Chris Floore, spokesman for Macon-Bibb County, said the “high risk” designation is, in part, due to the pandemic because in-person meetings were not taking place. Before the pandemic, Floore said, there were instances in which monthly reports required by the state were not submitted due to leadership changes on the board.
Floore said this information was shared with the state.
“The Governor’s Office of Highway Safety understood but still had to check that box,” Floore said of the “high risk” designation.
Financial records for PSRB found the board applied for and has been awarded $110,355 in U.S. Department of Transportation grants since 2018.
The board has spent just over $65,000 with the lion’s share going toward of plastic light-up bands for pedestrians and cyclists. All told, the board has purchased 13,557 of the battery-powered silicone bands at a cost of about $5 each.
Board members often are asked at meetings to take bands and distribute them to people at public events such as the Cherry Blossom Festival. Even so, boxes of the bands remain inside a small closet in city hall along with other promotional items. At the May meeting, the board discussed ordering more bands, which come in a variety of colors and are most commonly worn around the ankle by cyclists to increase visibility.
The board also buys promotional items such as pens, T-shirts and hats, which are prohibited from being purchased with U.S. DOT grants.
For those items, PSRB uses money it is awarded by the board of health. County Commissioner Elaine Lucas, who spearheaded the creation of PSRB, and David Gowan, safety and risk management director for Bibb Schools, both serve on PSRB and the board of health.
The following items are among recent purchases by PSRB paid for with health department grant money:
- 1,500 glow-in-the-dark shoe laces and a table cover for $1,268.
- 86 fluorescent green and yellow collared shirts, two each for board members, for a total of $1,997.
- 20 lime green cotton hats with the PSRB logo for board members at a total of $415.
- A canopy tent with the PSRB logo for $1,033
- 167 heat press t-shirts for $12 each for a total of $2,000.
PSRB also uses health department grant money to pay Bob Dallas, a lawyer from Dunwoody who was appointed by former Gov. Sonny Perdue as director of GOHS 2003-11. Dallas was hired by the county in 2019 to be its Vision Zero consultant and he was paid $80 per hour to help the county adopt a Vision Zero Action Plan.
Dallas charged between $400-$800 for each meeting he attended and was paid by the minute for participating in phone calls with staff from KLS Engineering, a Virginia-based federal highway consultant group, to create the Vision Zero Action Plan adopted by the county in late 2020.

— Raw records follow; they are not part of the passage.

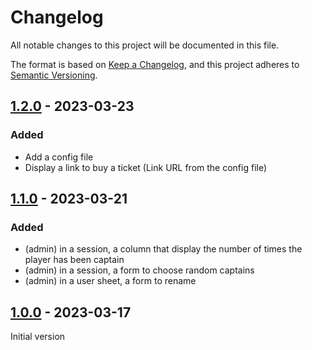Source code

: # Changelog

All notable changes to this project will be documented in this file.

The format is based on [Keep a Changelog](https://keepachangelog.com/en/1.0.0/),
and this project adheres to [Semantic Versioning](https://semver.org/spec/v2.0.0.html).

## [1.2.0] - 2023-03-23

### Added

- Add a config file
- Display a link to buy a ticket (Link URL from the config file)

## [1.1.0] - 2023-03-21

### Added

- (admin) in a session, a column that display the number of times the player has been captain
- (admin) in a session, a form to choose random captains
- (admin) in a user sheet, a form to rename

## [1.0.0] - 2023-03-17

Initial version

[unreleased]: https://github.com/neolao/soccer-session/compare/1.2.0...HEAD
[1.2.0]: https://github.com/neolao/soccer-session/compare/1.1.0...1.2.0
[1.1.0]: https://github.com/neolao/soccer-session/compare/1.0.0...1.1.0
[1.0.0]: https://github.com/neolao/soccer-session/releases/tag/1.0.0
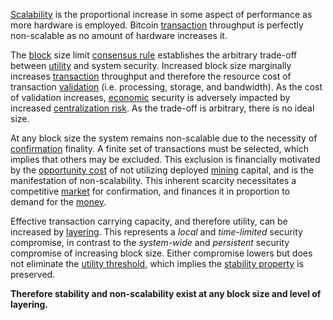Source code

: [Scalability](https://en.wikipedia.org/wiki/Scalability) is the proportional increase in some aspect of performance as more hardware is employed. Bitcoin [transaction](Glossary#transaction) throughput is perfectly non-scalable as no amount of hardware increases it.

The [block](Glossary#block) size limit [consensus rule](Glossary#rule) establishes the arbitrary trade-off between [utility](Glossary#utility) and system security. Increased block size marginally increases [transaction](Glossary#transaction) throughput and therefore the resource cost of transaction [validation](Glossary#validation) (i.e. processing, storage, and bandwidth). As the cost of validation increases, [economic](Glossary#economy) security is adversely impacted by increased [centralization risk](Centralization-Risk). As the trade-off is arbitrary, there is no ideal size.

At any block size the system remains non-scalable due to the necessity of [confirmation](Glossary#confirmation) finality. A finite set of transactions must be selected, which implies that others may be excluded. This exclusion is financially motivated by the [opportunity cost](https://en.wikipedia.org/wiki/Opportunity_cost) of not utilizing deployed [mining](Glossary#mine) capital, and is the manifestation of non-scalability. This inherent scarcity necessitates a competitive [market](Glossary#market) for confirmation, and finances it in proportion to demand for the [money](Money-Taxonomy).

Effective transaction carrying capacity, and therefore utility, can be increased by [layering](Glossary#layering). This represents a *local* and *time-limited* security compromise, in contrast to the *system-wide* and *persistent* security compromise of increasing block size. Either compromise lowers but does not eliminate the [utility threshold](Utility-Threshold-Property), which implies the [stability property](Stability-Property) is preserved.

**Therefore stability and non-scalability exist at any block size and level of layering.**
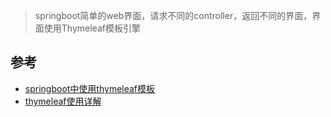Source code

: > springboot简单的web界面，请求不同的controller，返回不同的界面，界面使用Thymeleaf模板引擎

## 参考
- [springboot中使用thymeleaf模板](http://www.jianshu.com/p/381e02c283f3)
- [thymeleaf使用详解](http://www.cnblogs.com/ityouknow/p/5833560.html)
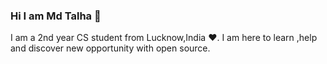 ### Hi I am Md Talha 👋

I am a 2nd year CS student from Lucknow,India :heart:.
I am here to learn ,help and discover new opportunity with open source.
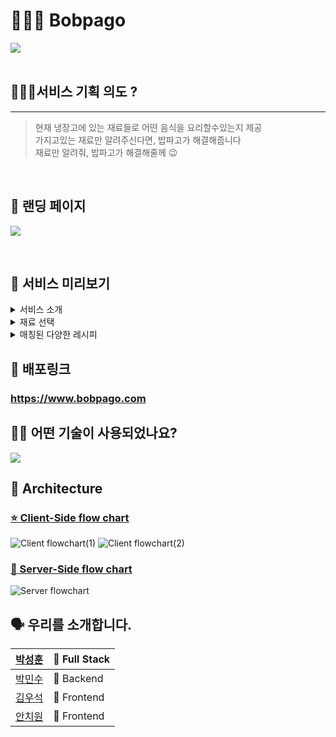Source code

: # 👨🏻‍🍳 Bobpago

![](https://cdn.discordapp.com/attachments/879193189527994424/885873654854991952/stack_Copy_of_Untitled_1.png)
<br>
<br>

## 🙋🏻‍♂️서비스 기획 의도 ?

---

> 현재 냉장고에 있는 재료들로 어떤 음식을 요리할수있는지 제공<br />
> 가지고있는 재료만 알려주신다면, 밥파고가 해결해줍니다<br />
> 재료만 알려줘, 밥파고가 해결해줄께 😉<br />

<br>

## 💎 랜딩 페이지

![](https://cdn.discordapp.com/attachments/879193189527994424/896312428743258142/dca35b5b6508b226.gif)

<br>

## 🍱 서비스 미리보기


<details>
  <summary>서비스 소개</summary>
  <img src="https://cdn.discordapp.com/attachments/879193189527994424/896950935912316948/d186eea22b62d266.gif" />
</details>
<details>
  <summary>재료 선택</summary>
  <img src="https://cdn.discordapp.com/attachments/879193189527994424/896951500650188830/0d7fd1f0a52517b9.gif" />
</details>
<details>
  <summary>매칭된 다양한 레시피</summary>
  <img src="https://s3.us-west-2.amazonaws.com/secure.notion-static.com/fed9a38b-c4bb-462e-a8e0-1ad36831ce90/%E1%84%86%E1%85%A2%E1%84%8E%E1%85%B5%E1%86%BC_%E1%84%91%E1%85%A6%E1%84%8B%E1%85%B5%E1%84%8C%E1%85%B5.gif?X-Amz-Algorithm=AWS4-HMAC-SHA256&X-Amz-Credential=AKIAT73L2G45O3KS52Y5%2F20211011%2Fus-west-2%2Fs3%2Faws4_request&X-Amz-Date=20211011T024945Z&X-Amz-Expires=86400&X-Amz-Signature=d6fada39e1df991a479c394098928a73b9f84c42b641cf3004c40442b4a29ac3&X-Amz-SignedHeaders=host&response-content-disposition=filename%20%3D%22%25E1%2584%2586%25E1%2585%25A2%25E1%2584%258E%25E1%2585%25B5%25E1%2586%25BC%2520%25E1%2584%2591%25E1%2585%25A6%25E1%2584%258B%25E1%2585%25B5%25E1%2584%258C%25E1%2585%25B5.gif" />
</details>

## 📎 배포링크

### <https://www.bobpago.com>

## 👨‍⚕️ 어떤 기술이 사용되었나요?

![](https://cdn.discordapp.com/attachments/879193189527994424/885409218000191519/2021-09-09_3.19.46.png)

## 🔨 Architecture

### [⭐️ Client-Side flow chart](https://github.com/codestates/Bobpago/wiki/Flow-charts)

![Client flowchart(1)](https://cdn.discordapp.com/attachments/879193189527994424/885413484081332264/Client_Flowchart1.png)
![Client flowchart(2)](https://cdn.discordapp.com/attachments/879193189527994424/885412080390389790/2021-09-09_3.31.07.png)

### [💎 Server-Side flow chart](https://github.com/codestates/Bobpago/wiki/Flow-charts)

![Server flowchart](https://cdn.discordapp.com/attachments/879193189527994424/896317320568373268/2021-10-09_5.43.47.png)

## 🗣 우리를 소개합니다.

| [박성훈](https://github.com/tjdgns5272)   | 🏁 Full Stack |
| ----------------------------------------- | ------------- |
| [박민수](https://github.com/pinion7)      | 🏁 Backend    |
| [김우석](https://github.com/VVSOGI)       | 🚩 Frontend   |
| [안치원](https://github.com/Freetargeter) | 🚩 Frontend   |

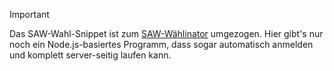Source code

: > [!IMPORTANT]
> Das SAW-Wahl-Snippet ist zum [SAW-Wählinator](https://joshi1531.github.io/saw_waehlinator) umgezogen.
> Hier gibt's nur noch ein Node.js-basiertes Programm, dass sogar automatisch anmelden und komplett server-seitig laufen kann.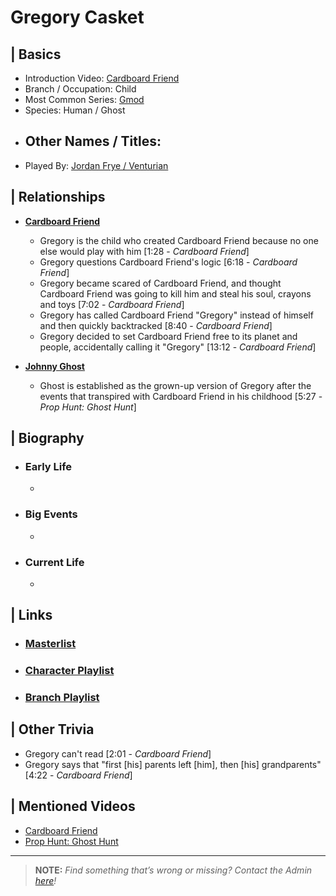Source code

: # Gregory Casket  


## | Basics  
- Introduction Video: [Cardboard Friend]()  
- Branch / Occupation: Child  
- Most Common Series: [Gmod](./6.Series/Gmod.md)  
- Species: Human / Ghost  
- Other Names / Titles:   
  -   
- Played By: [Jordan Frye / Venturian](./3.Siblings/3.1.Jordan-Frye-Venturian.md)  


## | Relationships  
- [**Cardboard Friend**](./5.Characters/Cardboard_Friend.md)  
  - Gregory is the child who created Cardboard Friend because no one else would play with him \[1:28 - *Cardboard Friend*]
  - Gregory questions Cardboard Friend's logic \[6:18 - *Cardboard Friend*]
  - Gregory became scared of Cardboard Friend, and thought Cardboard Friend was going to kill him and steal his soul, crayons and toys \[7:02 - *Cardboard Friend*]
  - Gregory has called Cardboard Friend "Gregory" instead of himself and then quickly backtracked \[8:40 - *Cardboard Friend*]
  - Gregory decided to set Cardboard Friend free to its planet and people, accidentally calling it "Gregory" \[13:12 - *Cardboard Friend*]

- [**Johnny Ghost**](./5.Characters/Johnny_Ghost.md)
  - Ghost is established as the grown-up version of Gregory after the events that transpired with Cardboard Friend in his childhood \[5:27 - *Prop Hunt: Ghost Hunt*]


## | Biography  
- ### Early Life  
  -   
- ### Big Events  
  -   
- ### Current Life  
  -   

 
## | Links  
- ### [Masterlist]()  
- ### [Character Playlist]()  
- ### [Branch Playlist]()  


## | Other Trivia  
- Gregory can't read \[2:01 - *Cardboard Friend*]
- Gregory says that "first \[his] parents left \[him], then \[his] grandparents" \[4:22 - *Cardboard Friend*]

## | Mentioned Videos
- [Cardboard Friend]()
- [Prop Hunt: Ghost Hunt]()

----

> **NOTE:** *Find something that’s wrong or missing? Contact the Admin [here](./chapter_2.md)!*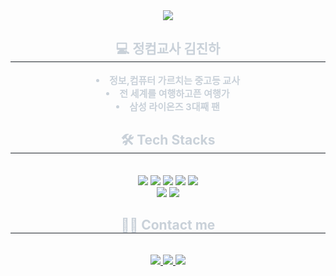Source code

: <div align= "center">
    <img src="https://capsule-render.vercel.app/api?type=waving&color=0:74a7fe,100:3a88fe&height=240&text=the%20land%20of%20wild%20boar&animation=twinkling&fontColor=000000&fontSize=70" />
    </div>
    <div align= "center"> 
    <h2 style="border-bottom: 1px solid #21262d; color: #c9d1d9;"> 💻 정컴교사 김진하 </h2>  
    <div style="font-weight: 700; font-size: 15px; text-align: center; color: #c9d1d9;"> <li> 정보,컴퓨터 가르치는 중고등 교사</li><li> 전 세계를 여행하고픈 여행가</li><li> 삼성 라이온즈 3대째 팬</li> </div> 
    </div>
    <div align= "center">
    <h2 style="border-bottom: 1px solid #21262d; color: #c9d1d9;"> 🛠️ Tech Stacks </h2> <br> 
    <div style="margin: 0 auto; text-align: center;" align= "center"> <img src="https://img.shields.io/badge/C-A8B9CC?style=for-the-badge&logo=C&logoColor=white">
          <img src="https://img.shields.io/badge/Github-181717?style=for-the-badge&logo=Github&logoColor=white">
          <img src="https://img.shields.io/badge/C++-00599C?style=for-the-badge&logo=C%2B%2B&logoColor=white">
          <img src="https://img.shields.io/badge/Discord-5865F2?style=for-the-badge&logo=Discord&logoColor=white">
          <img src="https://img.shields.io/badge/Javascript-F7DF1E?style=for-the-badge&logo=Javascript&logoColor=white">
          <br/><img src="https://img.shields.io/badge/Linux-FCC624?style=for-the-badge&logo=Linux&logoColor=white">
          <img src="https://img.shields.io/badge/Python-3776AB?style=for-the-badge&logo=Python&logoColor=white">
          </div>
    </div>
    <div align= "center">
    <h2 style="border-bottom: 1px solid #21262d; color: #c9d1d9;"> 🧑‍💻 Contact me </h2> <br> 
    <div align= "center"> <a href=wild_boha> <img src="https://img.shields.io/badge/Instagram-E4405F?style=for-the-badge&logo=Instagram&logoColor=white&link=wild_boha"> </a>
         <a href=mailto:daidai000010> <img src="https://img.shields.io/badge/Gmail-EA4335?style=for-the-badge&logo=Gmail&logoColor=white&link=mailto:daidai000010"> </a>
         <a href=https://blog.naver.com/daidai01> <img src="https://img.shields.io/badge/Naver-03C75A?style=for-the-badge&logo=Naver&logoColor=white&link=https://blog.naver.com/daidai01"> </a>
          </div>  <br> 
    <div align= "center">  </div> 
    </div>
    <div align= "center"> 

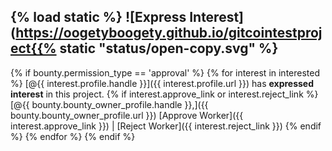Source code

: {% load static %}
![Express Interest](https://oogetyboogety.github.io/gitcointestproject{{% static "status/open-copy.svg" %}
--------------------

{% if bounty.permission_type == 'approval' %} 
{% for interest in interested %} 
[@{{ interest.profile.handle }}]({{ interest.profile.url }}) has __expressed interest__ in this project.
	{% if interest.approve_link or interest.reject_link %}
[@{{ bounty.bounty_owner_profile.handle }},]({{ bounty.bounty_owner_profile.url }}) [Approve Worker]({{ interest.approve_link }}) | [Reject Worker]({{ interest.reject_link }})
	{% endif %}
{% endfor %}
{% endif %}
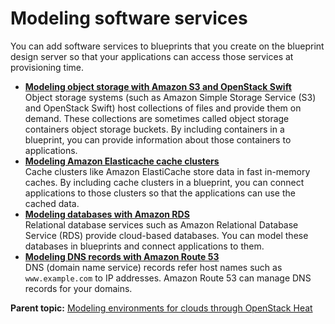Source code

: # Modeling software services

You can add software services to blueprints that you create on the blueprint design server so that your applications can access those services at provisioning time.

-   **[Modeling object storage with Amazon S3 and OpenStack Swift](../../com.edt.doc/topics/blueprint_service_objectstorage.md)**  
Object storage systems \(such as Amazon Simple Storage Service \(S3\) and OpenStack Swift\) host collections of files and provide them on demand. These collections are sometimes called object storage containers object storage buckets. By including containers in a blueprint, you can provide information about those containers to applications.
-   **[Modeling Amazon Elasticache cache clusters](../../com.edt.doc/topics/blueprint_service_cache.md)**  
Cache clusters like Amazon ElastiCache store data in fast in-memory caches. By including cache clusters in a blueprint, you can connect applications to those clusters so that the applications can use the cached data.
-   **[Modeling databases with Amazon RDS](../../com.edt.doc/topics/blueprint_service_database.md)**  
Relational database services such as Amazon Relational Database Service \(RDS\) provide cloud-based databases. You can model these databases in blueprints and connect applications to them.
-   **[Modeling DNS records with Amazon Route 53](../../com.edt.doc/topics/blueprint_service_dns.md)**  
DNS \(domain name service\) records refer host names such as `www.example.com` to IP addresses. Amazon Route 53 can manage DNS records for your domains.

**Parent topic:** [Modeling environments for clouds through OpenStack Heat](../../com.edt.doc/topics/blueprint_edit_clouds.md)

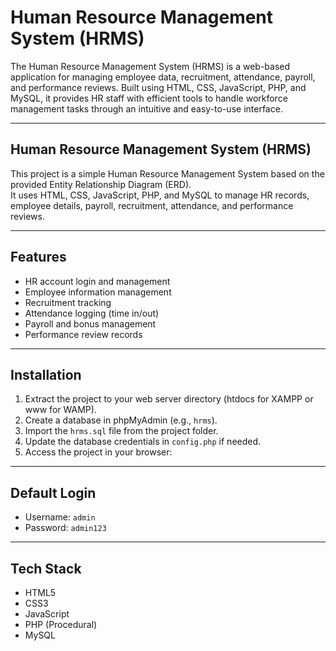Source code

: # Human Resource Management System (HRMS)

The Human Resource Management System (HRMS) is a web-based application for managing employee data, recruitment, attendance, payroll, and performance reviews. Built using HTML, CSS, JavaScript, PHP, and MySQL, it provides HR staff with efficient tools to handle workforce management tasks through an intuitive and easy-to-use interface.

---

## Human Resource Management System (HRMS)

This project is a simple Human Resource Management System based on the provided Entity Relationship Diagram (ERD).  
It uses HTML, CSS, JavaScript, PHP, and MySQL to manage HR records, employee details, payroll, recruitment, attendance, and performance reviews.

---

## Features
- HR account login and management  
- Employee information management  
- Recruitment tracking  
- Attendance logging (time in/out)  
- Payroll and bonus management  
- Performance review records  

---

## Installation
1. Extract the project to your web server directory (htdocs for XAMPP or www for WAMP).  
2. Create a database in phpMyAdmin (e.g., `hrms`).  
3. Import the `hrms.sql` file from the project folder.  
4. Update the database credentials in `config.php` if needed.  
5. Access the project in your browser:  


---

## Default Login
- Username: `admin`  
- Password: `admin123`  

---

## Tech Stack
- HTML5  
- CSS3  
- JavaScript  
- PHP (Procedural)  
- MySQL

Vision Zero is a strategy from the Institute of Transportation Engineers to eliminate fatalities and serious injuries on roads here by 2040.
The plan identifies measures the county can take in the short, medium and long term. It also estimates whether the measures will come at a high, low or medium cost.
One of the medium cost short-term goals was to hire a full-time traffic safety manager to act as a liaison between the county and the Georgia Department of Transportation. However, a source of funding or finalized job description have not been completed.
Dallas called into the May 17 board meeting via video conference. From the driver’s seat of a parked car, Dallas told the board via videostream it is taking him longer than he anticipated to get in touch with GDOT to draft an agreement to create the job.
Though PSRB has not reviewed fatalities, it has pushed for road improvements including crosswalks, lighting and addressing speeding. The document below was provided to The Macon Newsroom by PSRB Chairman Greg Brown, who is also assistant planning director for Macon-Bibb Planning & Zoning.
An update on the county’s progress with implementing the short-term goals detailed in the plan is expected at the PSRB meeting in June.